Leave your comfort zone

When this stage is reached, the developers have a deep look into the tool’s configuration and adjust every nut and bolt to their immediate skill level. There’s nothing wrong with this approach if you want to stay on your skill level. But you’ll miss a chance to greatly improve your coding skills by allowing the ruleset to be harder than you can cope with now. Over time, you will come up with solutions you now thought are impossible. It’s like fitness training for your coding skills, you should raise the bar every now and then. Unlike fitness training, nobody gets hurt if the numbers of your code analysis show more violations than you can fix up right now. The violations are in the code, if you let them count or not.

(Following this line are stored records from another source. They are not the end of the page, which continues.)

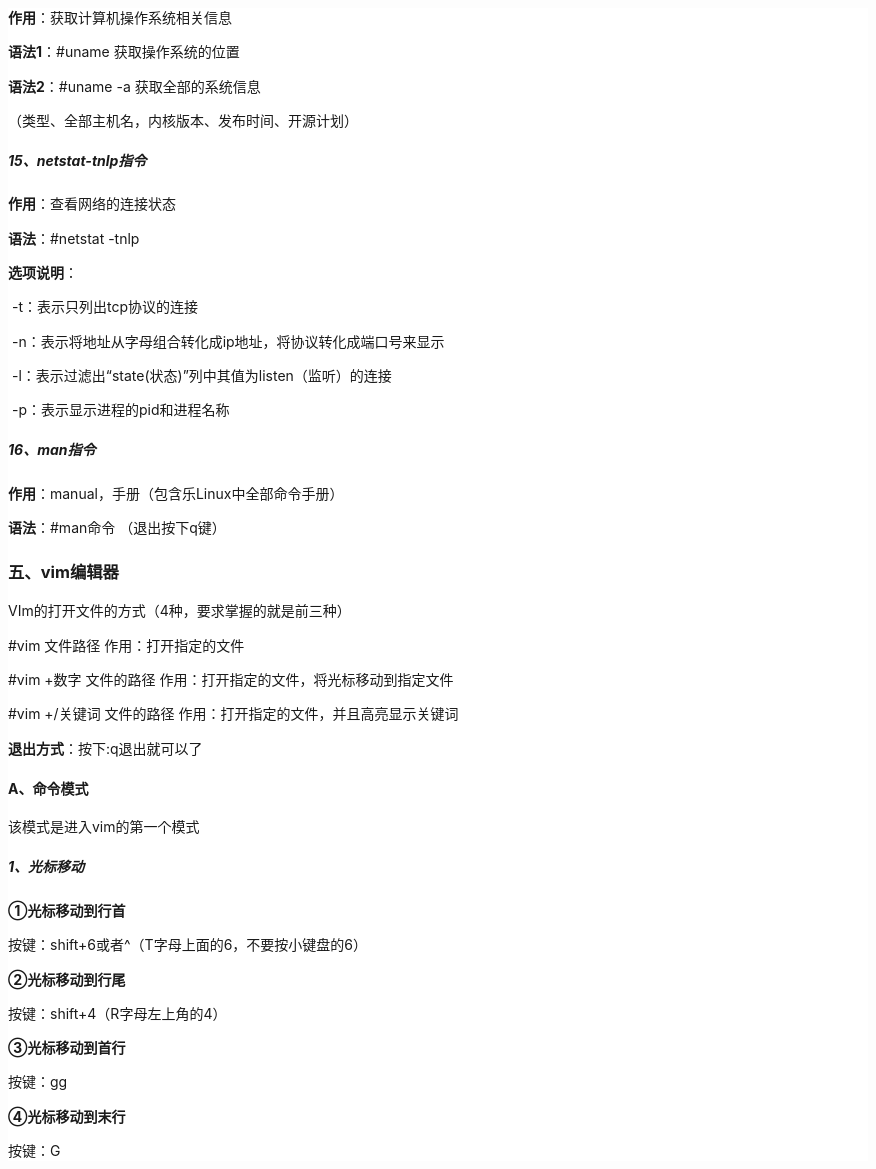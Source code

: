 **作用**：获取计算机操作系统相关信息

**语法1**：#uname		获取操作系统的位置

**语法2**：#uname -a 	获取全部的系统信息

（类型、全部主机名，内核版本、发布时间、开源计划）

##### 15、netstat-tnlp指令

**作用**：查看网络的连接状态

**语法**：#netstat -tnlp

**选项说明**：

​	-t：表示只列出tcp协议的连接

​	-n：表示将地址从字母组合转化成ip地址，将协议转化成端口号来显示

​	-l：表示过滤出“state(状态)”列中其值为listen（监听）的连接

​	-p：表示显示进程的pid和进程名称

##### 16、man指令

**作用**：manual，手册（包含乐Linux中全部命令手册）

**语法**：#man命令	（退出按下q键）

### 五、vim编辑器

VIm的打开文件的方式（4种，要求掌握的就是前三种）

#vim 文件路径 作用：打开指定的文件

#vim +数字 文件的路径 作用：打开指定的文件，将光标移动到指定文件

#vim +/关键词 文件的路径 作用：打开指定的文件，并且高亮显示关键词

**退出方式**：按下:q退出就可以了

#### A、命令模式

该模式是进入vim的第一个模式

##### 1、光标移动

**①光标移动到行首**

按键：shift+6或者^（T字母上面的6，不要按小键盘的6）

**②光标移动到行尾**

按键：shift+4（R字母左上角的4）

**③光标移动到首行**

按键：gg

**④光标移动到末行**

按键：G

Once, a fellow developer complained really loud about a specific rule in a code analysis tool. He was convinced that the rule was pointless and should be switched off. I asked about a specific example where this rule was violated in his code. When reviewing the code, I thought that applying the rule would improve the code’s internal structure (it was a rule dealing with collapsible conditional statements). In the discussion on how to implement the code block without violating the rule, the real problem showed up – my colleague couldn’t think about a solution to the challenge. So we proceeded to implement the code block in a dozen variations, each without breaking the rule. After the initial few attempts that I had to lead program for him, he suddenly came up with even more solutions. It was as if a switch snapped in his head, from “I’m unable to resolve this stupid rule” to “Hey, if we do it this way, we even can get rid of this local variable”.

Embrace challenges

Don’t trick yourself into thinking that just because your analysis tool doesn’t bring up these esoteric violations anymore after you switched off the rules, they are gone. They are still in your code, just hidden and without your awareness. Bear up against your analysis tool and fix every violation it brings you, one after the other. The tools aren’t there to annoy you, they want to help you stay clear of trouble by pointing out the flaws in a clear and precise manner. Once you meet the challenges the tool presents you with, your skill level will increase automatically. And as a side effect, your code becomes cleaner.

Beyond clean code

Even if every analysis tool approves your code as being clean, it can still be improved. You might have a look at Object Calisthenics or similar code training rulesets. They work the same way as the analysis tools, but without the automatic enforcement (yet). The goal is always cleaner code and higher skilled developers.